Big Mike Abram's turn was just three weeks away.

“Who were those two, Mike, you sent down here to the morgue?” asked O'Farrell, carelessly.

O'Farrell had a catlike fame for slyness.

“Say,” grinned Big Mike, derisively; “look me over! I ain't wearin' no medals, am I, for givin' meself up to you bulls?”


VI.—HOW JACKEEN SLEW THE DOC

In person he was tall, languid, slender, as neat as a cat, and his sallow face—over which had settled the opium pallor—was not an ugly face. Also, there abode such weakness, some good, and no harm in him. His constitution was rickety. In the winter he coughed and invited pneumonia; in the summer, when the sun poured down, he trembled on the brink of a stroke. But neither pneumonia nor sunstroke ever quite killed him.

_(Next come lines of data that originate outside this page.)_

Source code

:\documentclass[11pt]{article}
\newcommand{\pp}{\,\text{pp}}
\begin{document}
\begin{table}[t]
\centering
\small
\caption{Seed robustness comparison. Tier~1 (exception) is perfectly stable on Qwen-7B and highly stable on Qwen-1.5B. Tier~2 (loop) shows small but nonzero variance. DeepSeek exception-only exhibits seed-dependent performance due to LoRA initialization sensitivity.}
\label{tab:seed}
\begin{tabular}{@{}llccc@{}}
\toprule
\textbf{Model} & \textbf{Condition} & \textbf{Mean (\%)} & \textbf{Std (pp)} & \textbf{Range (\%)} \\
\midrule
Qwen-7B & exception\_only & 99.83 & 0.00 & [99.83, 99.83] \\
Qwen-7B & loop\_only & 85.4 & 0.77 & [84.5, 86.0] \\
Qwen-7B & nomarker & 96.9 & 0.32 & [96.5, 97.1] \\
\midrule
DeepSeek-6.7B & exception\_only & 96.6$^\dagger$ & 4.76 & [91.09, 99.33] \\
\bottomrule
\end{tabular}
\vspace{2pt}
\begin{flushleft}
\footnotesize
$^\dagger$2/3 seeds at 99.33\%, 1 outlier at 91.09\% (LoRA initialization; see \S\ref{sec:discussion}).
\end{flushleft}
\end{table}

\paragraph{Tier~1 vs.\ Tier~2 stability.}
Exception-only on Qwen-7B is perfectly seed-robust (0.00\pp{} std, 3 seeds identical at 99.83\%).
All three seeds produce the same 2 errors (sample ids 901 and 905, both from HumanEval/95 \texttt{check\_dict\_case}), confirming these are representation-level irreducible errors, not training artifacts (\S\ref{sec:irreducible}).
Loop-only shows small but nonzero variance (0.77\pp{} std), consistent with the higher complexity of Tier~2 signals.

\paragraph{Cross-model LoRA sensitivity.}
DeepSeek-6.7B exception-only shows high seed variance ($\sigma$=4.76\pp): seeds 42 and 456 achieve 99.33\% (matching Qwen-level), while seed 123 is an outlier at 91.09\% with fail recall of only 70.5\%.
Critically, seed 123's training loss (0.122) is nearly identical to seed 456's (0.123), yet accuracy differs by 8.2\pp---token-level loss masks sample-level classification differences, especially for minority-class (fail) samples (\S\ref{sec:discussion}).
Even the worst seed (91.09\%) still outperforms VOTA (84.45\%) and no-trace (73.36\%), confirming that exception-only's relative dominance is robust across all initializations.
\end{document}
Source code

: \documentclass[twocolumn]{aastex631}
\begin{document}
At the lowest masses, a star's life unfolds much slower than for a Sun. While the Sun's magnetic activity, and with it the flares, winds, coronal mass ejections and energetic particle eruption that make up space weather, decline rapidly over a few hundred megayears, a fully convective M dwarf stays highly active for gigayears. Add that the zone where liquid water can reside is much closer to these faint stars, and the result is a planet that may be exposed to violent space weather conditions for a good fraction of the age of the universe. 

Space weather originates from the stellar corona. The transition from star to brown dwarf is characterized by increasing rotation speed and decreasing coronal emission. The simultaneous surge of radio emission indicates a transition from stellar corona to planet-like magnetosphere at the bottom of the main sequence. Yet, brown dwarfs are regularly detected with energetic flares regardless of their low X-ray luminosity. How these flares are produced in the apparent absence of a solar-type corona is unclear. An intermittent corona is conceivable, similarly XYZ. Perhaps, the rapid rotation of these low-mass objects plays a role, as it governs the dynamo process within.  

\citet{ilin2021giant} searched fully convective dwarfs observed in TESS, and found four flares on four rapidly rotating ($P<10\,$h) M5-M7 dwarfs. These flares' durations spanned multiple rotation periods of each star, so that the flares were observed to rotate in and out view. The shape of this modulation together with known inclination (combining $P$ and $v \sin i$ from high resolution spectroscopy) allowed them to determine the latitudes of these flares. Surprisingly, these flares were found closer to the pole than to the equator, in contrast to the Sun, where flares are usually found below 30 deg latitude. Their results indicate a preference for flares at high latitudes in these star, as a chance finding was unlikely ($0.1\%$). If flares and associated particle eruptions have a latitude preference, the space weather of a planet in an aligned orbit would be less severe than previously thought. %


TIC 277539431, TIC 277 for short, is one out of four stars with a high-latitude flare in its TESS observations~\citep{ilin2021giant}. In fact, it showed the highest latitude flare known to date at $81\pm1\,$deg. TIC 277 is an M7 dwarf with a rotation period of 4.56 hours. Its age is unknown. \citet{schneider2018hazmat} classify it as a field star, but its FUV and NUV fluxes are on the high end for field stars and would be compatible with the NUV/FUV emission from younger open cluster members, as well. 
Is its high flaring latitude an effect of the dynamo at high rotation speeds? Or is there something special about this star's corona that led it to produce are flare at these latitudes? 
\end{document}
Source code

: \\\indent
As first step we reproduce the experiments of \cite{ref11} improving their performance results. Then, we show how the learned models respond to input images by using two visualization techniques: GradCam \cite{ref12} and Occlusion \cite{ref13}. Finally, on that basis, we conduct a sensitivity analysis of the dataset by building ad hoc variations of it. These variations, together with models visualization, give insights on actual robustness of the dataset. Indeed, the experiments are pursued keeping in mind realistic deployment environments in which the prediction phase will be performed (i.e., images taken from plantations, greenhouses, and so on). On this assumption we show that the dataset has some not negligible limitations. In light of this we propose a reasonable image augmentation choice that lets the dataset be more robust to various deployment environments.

It was written that Jackeen would do that—Jackeen Dalton, alias Brady; and Jackeen did it with five bullets from an automatic-38. Some said that opium was at the bottom of it; others laid it to love. It is still greatly talked over in what pipe joints abound in Mott, Pell and Doyers, not to mention the wider Catherine Street, in the neighborhood of number Nineteen, where he had his flat and received his friends.

They called him the Doc. Twenty years ago the Doc studied dentistry with his father, who flourished reputably as a tooth surgeon at the Troy Dental Parlors in Roosevelt Street. The father died before the Doc had been given a diploma; and the Doc, having meanwhile picked up the opium habit, was never able afterwards to see the use. Why should he be examined or ask for a license? What foolishness! Magnanimously waving aside every thought of the sort, he plunged into the practice of his cheerless art among those who went in and out of Chinatown, and who lived precariously by pocket-picking, porch-climbing, safe-blowing and all-round strong-arm methods; and, careless of the statute in such case made and provided, he proceeded to file and drill and cap and fill and bridge and plug and pull their aching cuspids, bicuspids and molars, and all with as quick an instinct and as deft a touch as though his eyes were sharpened and his hand made steady by the dental sheepskins of a dozen colleges. That he was an outlaw among tooth-drawers served only to knit him more closely to the hearts of his patients—themselves merest outlaws among men.